Lord Mackay of Clashfern: Yes, that is what he is saying. He is saying that a wide margin of appreciation, in his judgment, just means that you have to be reasonable about it all. Of course, all of you know better than I that what is reasonable is quite a difficult question. Anyway, he is leaving that question to the parliaments, the legislative bodies of the Contracting State.
There is a joint concurring opinion of another two judges. I did not have anything very much to say. At page 27, just at the very end, they say, “This is an area in which two sources of legitimacy meet, the Court on the one hand and the national parliament on the other. This is a difficult and slippery terrain for the Court in view of the nature of its role, especially when it itself accepts that a wide margin of appreciation must be given to the Contracting States.” That is the situation in Hirst.
I do not really think I need to refer to all these other cases. The courts here have—and it was a Scottish court that did it first—in effect, said that our blanket ban is inconsistent with that judgment and, therefore, incompatible with the Convention under the Human Rights Act, the provision that allows courts to make a declaration of incompatibility, and the expectation is, if a court has done that, that Parliament will put it right. That is the purpose of it. It will change the law. Our courts, particularly the Scottish court but the English court, will say, “You do not need to do it twice. If it was done once, that is it”. It happens to have been a Scottish court that declared that the present statute is incompatible with the Human Rights Act and, therefore, the expectation is that Parliament will change that. That has been ruled for some time.
Now, I thought the most helpful thing I could do to finish is to go to the judgment on page 9 of item 10 in the bundle that you have and it is at page 32. It is a judgment of the Court of Appeal in the second case—maybe the third case—that has come along since Hirst. This is Lord Justice Laws speaking and I think it is worth just looking at this because he is trying to summarise for us what the law is.

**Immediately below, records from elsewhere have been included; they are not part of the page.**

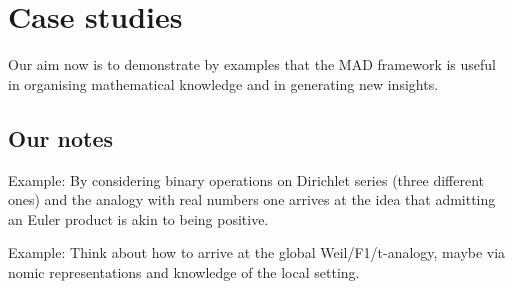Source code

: 
\section{Case studies}

Our aim now is to demonstrate by examples that the MAD framework is useful in organising mathematical knowledge and in generating new insights.

\subsection*{Our notes}

Example: By considering binary operations on Dirichlet series (three different ones) and the analogy with real numbers one arrives at the idea that admitting an Euler product is akin to being positive.

Example: Think about how to arrive at the global Weil/F1/t-analogy, maybe via nomic representations and knowledge of the local setting.

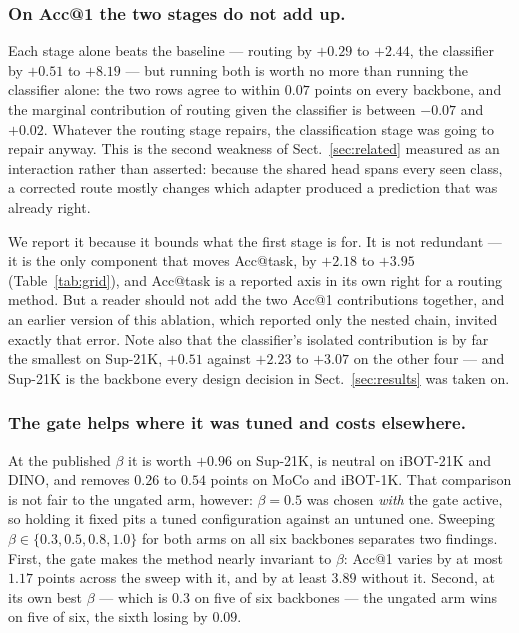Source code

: \documentclass[runningheads]{llncs}
\begin{document}
\subsubsection{On Acc@1 the two stages do not add up.}
Each stage alone beats the baseline --- routing by $+0.29$ to $+2.44$, the
classifier by $+0.51$ to $+8.19$ --- but running both is worth no more than
running the classifier alone: the two rows agree to within $0.07$ points on
every backbone, and the marginal contribution of routing given the classifier is
between $-0.07$ and $+0.02$. Whatever the routing stage repairs, the
classification stage was going to repair anyway. This is the second weakness of
Sect.~\ref{sec:related} measured as an interaction rather than asserted: because
the shared head spans every seen class, a corrected route mostly changes which
adapter produced a prediction that was already right.

We report it because it bounds what the first stage is for. It is not redundant
--- it is the only component that moves Acc@task, by $+2.18$ to $+3.95$
(Table~\ref{tab:grid}), and Acc@task is a reported axis in its own right for a
routing method. But a reader should not add the two Acc@1 contributions
together, and an earlier version of this ablation, which reported only the
nested chain, invited exactly that error. Note also that the classifier's
isolated contribution is by far the smallest on Sup-21K, $+0.51$ against $+2.23$
to $+3.07$ on the other four --- and Sup-21K is the backbone every design
decision in Sect.~\ref{sec:results} was taken on.

\subsubsection{The gate helps where it was tuned and costs elsewhere.}
At the published $\beta$ it is worth $+0.96$ on Sup-21K, is neutral on iBOT-21K
and DINO, and removes $0.26$ to $0.54$ points on MoCo and iBOT-1K. That
comparison is not fair to the ungated arm, however: $\beta=0.5$ was
chosen \emph{with} the gate active, so holding it fixed pits a tuned
configuration against an untuned one. Sweeping $\beta \in \{0.3,0.5,0.8,1.0\}$
for both arms on all six backbones separates two findings. First, the gate makes
the method nearly invariant to $\beta$: Acc@1 varies by at most $1.17$ points
across the sweep with it, and by at least $3.89$ without it. Second, at its own
best $\beta$ --- which is $0.3$ on five of six backbones --- the ungated arm wins
on five of six, the sixth losing by $0.09$.
\end{document}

Q6 Mrs Laing: Lord Mackay, which case are we on?
Lord Mackay of Clashfern: It is on page 9 of 10. It is the Court of Appeal in—
Mrs Laing: Is it R (Chester) v Secretary of State for Justice?
Lord Mackay of Clashfern: That’s right, the Court of Appeal.
Mrs Laing: Thank you.
Lord Mackay of Clashfern: I think it is slightly out of order from what you would expect from the index but, anyway, it is there.
Mrs Laing: Right, thank you very much.
Lord Mackay of Clashfern: It is page 9 of 10.
Mrs Laing: Thank you.
Mr Chope: Page 154 of the bundle.
Lord Mackay of Clashfern: 154 in the bundle; that is it.
Mrs Laing: Excellent, thank you very much.
Lord Mackay of Clashfern: I think this is the most helpful passage that I can lay before you from the authorities. Lord Justice Laws speaking, “As I have indicated, the nature and scope of measures amending or replacing ROPA s.3 is likely to be acutely controversial.” Well, he was not far wrong in that assumption, “The controversy will not be about the law, but about the wisdom or unwisdom of social policy. There are deep philosophical differences of view between reasonable people upon the question of prisoners’ suffrage.” He quotes the justification that was given in the earlier case—that is the case of Hirst—before it went to Europe and then he says what opponents say.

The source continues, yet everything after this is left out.